Like the auto club, but with shotguns

I've spent a lot of time telling people that Honduras isn't really as dangerous as the news reports make it sound.
Yes, it has the highest murder rate in the world. But a lot of the killings involve disputes between gangs and people in the drug business. They're just as dead, of course, but if you aren't in those worlds, you aren't at risk. (In El Salvador, the two main gangs have reached a truce, and the murder rate has fallen by two-thirds.)
That's not to downplay the impact of crime in the major cities. The gangs are into extortion, and murder is part of the business model. And robbers are casual about killings.
Still, the crime reports are overblown, I've maintained. Copan Ruinas at 1 a.m. is safer than Victoria when the bar crowd hits the street on a Saturday.
But this week I was stopped by a half-page ad in La Prensa. It was for a BCAA-type service, I thought, based on the woman peering beneath the hood of her car, stopped at the roadside.
The company didn't offer roadside repairs.
Instead, it would dispatch two guys on motorcycles, with body armour and shotguns, to guard you. The pictures above tell the story. (Sorry about the poor quality.)
It's a good deal - $2.50 a month, and you can call them 10 times a year.
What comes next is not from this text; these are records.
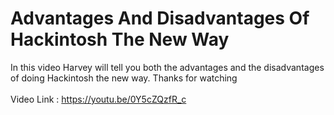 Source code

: # Advantages And Disadvantages Of Hackintosh The New Way
In this video Harvey will tell you both the advantages and the disadvantages of doing Hackintosh the new way. Thanks for watching <br>
<br>
Video Link : https://youtu.be/0Y5cZQzfR_c <br> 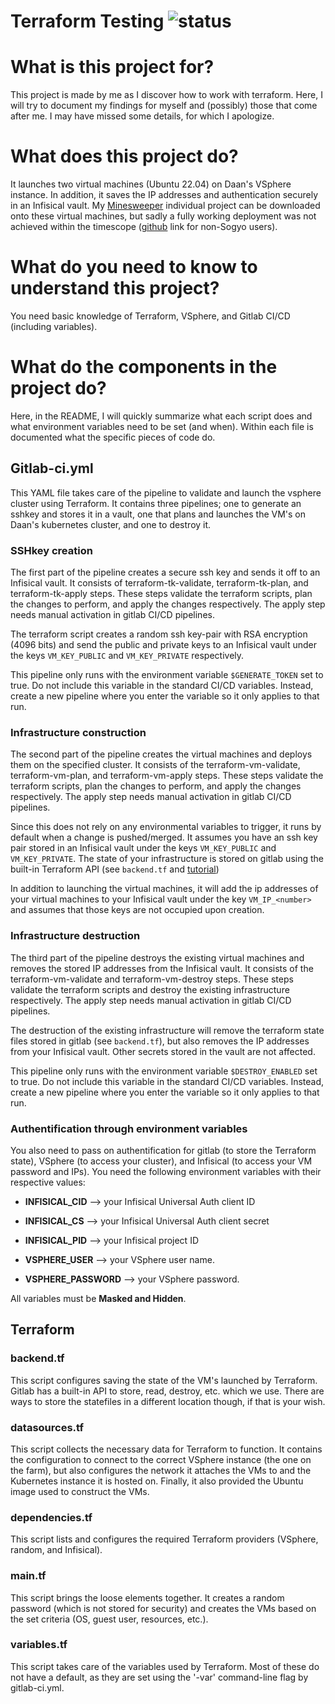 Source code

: # Terraform Testing ![status](https://git.sogyo.nl/abaars/mancala-terraform/badges/main/pipeline.svg?ignore_skipped=true)

# What is this project for?

This project is made by me as I discover how to work with terraform. Here, I will try to document my findings for myself and (possibly) those that come after me. I may have missed some details, for which I apologize.

# What does this project do?

It launches two virtual machines (Ubuntu 22.04) on Daan's VSphere instance. In addition, it saves the IP addresses and authentication securely in an Infisical vault. My [Minesweeper](https://git.sogyo.nl/abaars/rusty-minesweeper) individual project can be downloaded onto these virtual machines, but sadly a fully working deployment was not achieved within the timescope ([github](https://github.com/AlBaarS/rusty-minesweeper/tree/addAnsible) link for non-Sogyo users).

# What do you need to know to understand this project?

You need basic knowledge of Terraform, VSphere, and Gitlab CI/CD (including variables).

# What do the components in the project do?

Here, in the README, I will quickly summarize what each script does and what environment variables need to be set (and when). Within each file is documented what the specific pieces of code do.

## Gitlab-ci.yml

This YAML file takes care of the pipeline to validate and launch the vsphere cluster using Terraform. It contains three pipelines; one to generate an sshkey and stores it in a vault, one that plans and launches the VM's on Daan's kubernetes cluster, and one to destroy it.

### SSHkey creation

The first part of the pipeline creates a secure ssh key and sends it off to an Infisical vault. It consists of terraform-tk-validate, terraform-tk-plan, and terraform-tk-apply steps. These steps validate the terraform scripts, plan the changes to perform, and apply the changes respectively. The apply step needs manual activation in gitlab CI/CD pipelines.

The terraform script creates a random ssh key-pair with RSA encryption (4096 bits) and send the public and private keys to an Infisical vault under the keys `VM_KEY_PUBLIC` and `VM_KEY_PRIVATE` respectively.

This pipeline only runs with the environment variable `$GENERATE_TOKEN` set to true. Do not include this variable in the standard CI/CD variables. Instead, create a new pipeline where you enter the variable so it only applies to that run.

### Infrastructure construction

The second part of the pipeline creates the virtual machines and deploys them on the specified cluster. It consists of the terraform-vm-validate, terraform-vm-plan, and terraform-vm-apply steps. These steps validate the terraform scripts, plan the changes to perform, and apply the changes respectively. The apply step needs manual activation in gitlab CI/CD pipelines.

Since this does not rely on any environmental variables to trigger, it runs by default when a change is pushed/merged. It assumes you have an ssh key pair stored in an Infisical vault under the keys `VM_KEY_PUBLIC` and `VM_KEY_PRIVATE`. The state of your infrastructure is stored on gitlab using the built-in Terraform API (see `backend.tf` and [tutorial](https://spacelift.io/blog/gitlab-terraform-state))

In addition to launching the virtual machines, it will add the ip addresses of your virtual machines to your Infisical vault under the key `VM_IP_<number>` and assumes that those keys are not occupied upon creation.

### Infrastructure destruction

The third part of the pipeline destroys the existing virtual machines and removes the stored IP addresses from the Infisical vault. It consists of the terraform-vm-validate and terraform-vm-destroy steps. These steps validate the terraform scripts and destroy the existing infrastructure respectively. The apply step needs manual activation in gitlab CI/CD pipelines.

The destruction of the existing infrastructure will remove the terraform state files stored in gitlab (see `backend.tf`), but also removes the IP addresses from your Infisical vault. Other secrets stored in the vault are not affected.

This pipeline only runs with the environment variable `$DESTROY_ENABLED` set to true. Do not include this variable in the standard CI/CD variables. Instead, create a new pipeline where you enter the variable so it only applies to that run.

### Authentification through environment variables

You also need to pass on authentification for gitlab (to store the Terraform state), VSphere (to access your cluster), and Infisical (to access your VM password and IPs). You need the following environment variables with their respective values:

* **INFISICAL_CID** --> your Infisical Universal Auth client ID

* **INFISICAL_CS** --> your Infisical Universal Auth client secret

* **INFISICAL_PID** --> your Infisical project ID

* **VSPHERE_USER** --> your VSphere user name.

* **VSPHERE_PASSWORD** --> your VSphere password.

All variables must be **Masked and Hidden**.

## Terraform

### backend.tf

This script configures saving the state of the VM's launched by Terraform. Gitlab has a built-in API to store, read, destroy, etc. which we use. There are ways to store the statefiles in a different location though, if that is your wish.

### datasources.tf

This script collects the necessary data for Terraform to function. It contains the configuration to connect to the correct VSphere instance (the one on the farm), but also configures the network it attaches the VMs to and the Kubernetes instance it is hosted on. Finally, it also provided the Ubuntu image used to construct the VMs.

### dependencies.tf

This script lists and configures the required Terraform providers (VSphere, random, and Infisical).

### main.tf

This script brings the loose elements together. It creates a random password (which is not stored for security) and creates the VMs based on the set criteria (OS, guest user, resources, etc.).

### variables.tf

This script takes care of the variables used by Terraform. Most of these do not have a default, as they are set using the '-var' command-line flag by gitlab-ci.yml. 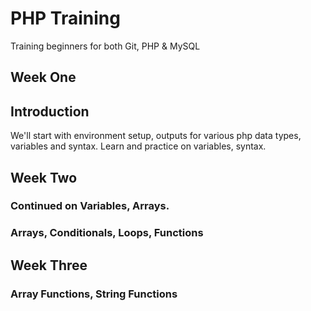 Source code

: # PHP Training
Training beginners for both Git, PHP & MySQL

## Week One
## Introduction
We'll start with environment setup, outputs for various php data types, variables and syntax.
Learn and practice on variables, syntax.

## Week Two
### Continued on Variables, Arrays.
### Arrays, Conditionals, Loops, Functions

## Week Three
### Array Functions, String Functions
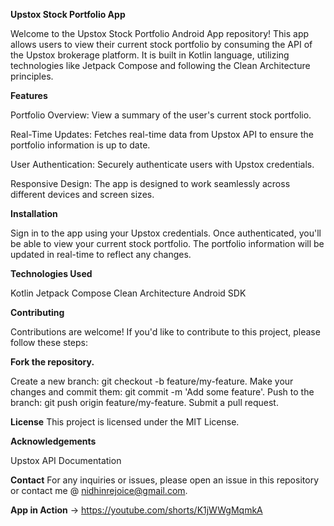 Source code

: **Upstox Stock Portfolio App**

Welcome to the Upstox Stock Portfolio Android App repository! This app allows users to view their current stock portfolio by consuming the API of the Upstox brokerage platform. It is built in Kotlin language, utilizing technologies like Jetpack Compose and following the Clean Architecture principles.


**Features**

Portfolio Overview: View a summary of the user's current stock portfolio.

Real-Time Updates: Fetches real-time data from Upstox API to ensure the portfolio information is up to date.

User Authentication: Securely authenticate users with Upstox credentials.

Responsive Design: The app is designed to work seamlessly across different devices and screen sizes.

**Installation** 

Sign in to the app using your Upstox credentials.
Once authenticated, you'll be able to view your current stock portfolio.
The portfolio information will be updated in real-time to reflect any changes.

**Technologies Used**

Kotlin
Jetpack Compose
Clean Architecture 
Android SDK

**Contributing**

Contributions are welcome! If you'd like to contribute to this project, please follow these steps:

**Fork the repository.**

Create a new branch: git checkout -b feature/my-feature.
Make your changes and commit them: git commit -m 'Add some feature'.
Push to the branch: git push origin feature/my-feature.
Submit a pull request.

**License**
This project is licensed under the MIT License.

**Acknowledgements**

Upstox API Documentation

**Contact**
For any inquiries or issues, please open an issue in this repository or contact me @ nidhinrejoice@gmail.com.

**App in Action** -> https://youtube.com/shorts/K1jWWgMqmkA




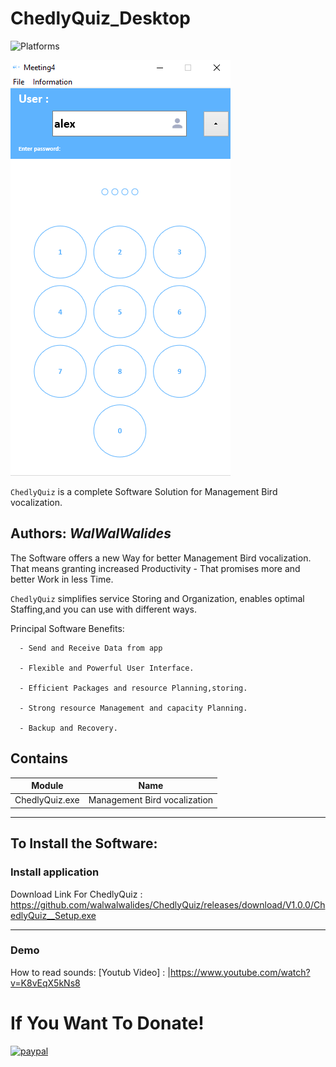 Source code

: # ChedlyQuiz_Desktop
![Platforms](https://img.shields.io/badge/Supported%20platforms-Win32%20and%20Win64-red.svg)

![](View/Img/MainView.png)

`ChedlyQuiz` is a complete Software Solution for Management Bird vocalization.


**Authors:**  *WalWalWalides*
------

The Software offers a new Way for better Management Bird vocalization. That means granting increased Productivity - That promises more and better Work in less Time.

`ChedlyQuiz` simplifies service Storing and Organization, enables optimal Staffing,and you can use with different ways.




Principal Software Benefits:

      - Send and Receive Data from app

      - Flexible and Powerful User Interface.

      - Efficient Packages and resource Planning,storing.

      - Strong resource Management and capacity Planning.
      
      - Backup and Recovery.


    
    


## Contains

| Module | Name | 
| --- | --- |
|ChedlyQuiz.exe|Management Bird vocalization|


------

## To Install the Software:

### Install application 


Download Link For ChedlyQuiz : https://github.com/walwalwalides/ChedlyQuiz/releases/download/V1.0.0/ChedlyQuiz__Setup.exe

------
### Demo
How to read sounds: 
[Youtub Video] : |https://www.youtube.com/watch?v=K8vEqX5kNs8
# If You Want To Donate!

[![paypal](https://www.paypalobjects.com/en_US/i/btn/btn_donateCC_LG.gif)](https://www.paypal.com/cgi-bin/webscr?cmd=_s-xclick&hosted_button_id=Y79F36A9BGLHS&source=url)


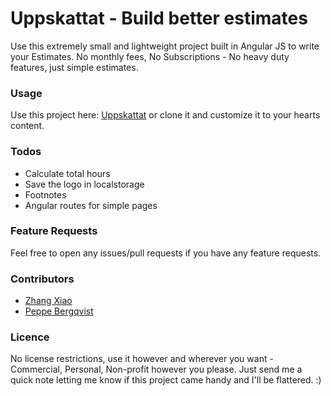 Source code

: # Uppskattat - Build better estimates 

Use this extremely small and lightweight project built in Angular JS to write your Estimates. No monthly fees, No Subscriptions - No heavy duty features, just simple estimates.

### Usage

Use this project here: [Uppskattat](http://uppskatt.at) or clone it and customize it to your hearts content.

### Todos

* Calculate total hours
* Save the logo in localstorage
* Footnotes
* Angular routes for simple pages

### Feature Requests

Feel free to open any issues/pull requests if you have any feature requests.

### Contributors

* [Zhang Xiao](https://github.com/zhangxiao)
* [Peppe Bergqvist](https://github.com/peppelorum)

### Licence
No license restrictions, use it however and wherever you want - Commercial, Personal, Non-profit however you please. Just send me a quick note letting me know if this project came handy and I'll be flattered. :)
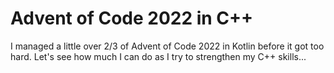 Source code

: # Advent of Code 2022 in C++
I managed a little over 2/3 of Advent of Code 2022 in Kotlin before it got too hard. Let's see how much I can do as I
try to strengthen my C++ skills... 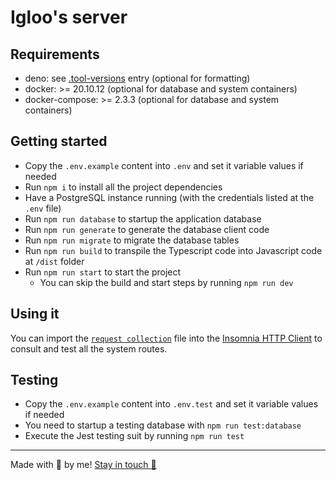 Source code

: # Igloo's server

## Requirements

- deno: see [.tool-versions](../../.tool-versions) entry (optional for
  formatting)
- docker: >= 20.10.12 (optional for database and system containers)
- docker-compose: >= 2.3.3 (optional for database and system containers)

## Getting started

- Copy the `.env.example` content into `.env` and set it variable values if
  needed
- Run `npm i` to install all the project dependencies
- Have a PostgreSQL instance running (with the credentials listed at the `.env`
  file)
- Run `npm run database` to startup the application database
- Run `npm run generate` to generate the database client code
- Run `npm run migrate` to migrate the database tables
- Run `npm run build` to transpile the Typescript code into Javascript code at
  `/dist` folder
- Run `npm run start` to start the project
  - You can skip the build and start steps by running `npm run dev`

## Using it

You can import the [`request collection`](.github/docs/request_collection.json)
file into the [Insomnia HTTP Client](https://insomnia.rest) to consult and test
all the system routes.

## Testing

- Copy the `.env.example` content into `.env.test` and set it variable values if
  needed
- You need to startup a testing database with `npm run test:database`
- Execute the Jest testing suit by running `npm run test`

---

Made with 💜 by me! [Stay in touch 👋](https://www.linkedin.com/in/gbartoczevicz)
It would certainly help in settling questions of responsibility after a fender bender. (Unless, of course, the other driver also had the service.)
But really, a country is in trouble when people feel it's worth paying for armed response when they run out of gas, rather than a service that would send a tow truck.
There are lots of signs that people have lost confidence in the state. In the big cities, razor wire and electrical fencing tops high walls around houses and armed guards open the doors for you at many restaurants. Go to buy a bag of chips at the corner stores, and you shop through a barred window.
There have been lots of efforts to fix things since we've been here. The government called in the Chilean police for advice on reducing corruption and improving efficiency. There's a new, controversial head of the national police force, who has re-assigned total departments. And there's a plan to investigate all police officers, with lie detector tests and financial audits, to identify problem officers. (Though that will take a long time, and so far 24 of the first 169 officers called for the tests just haven't showed up.)
It is safe in Copan. But when roadside armed response becomes a viable business, things are spinning out of control.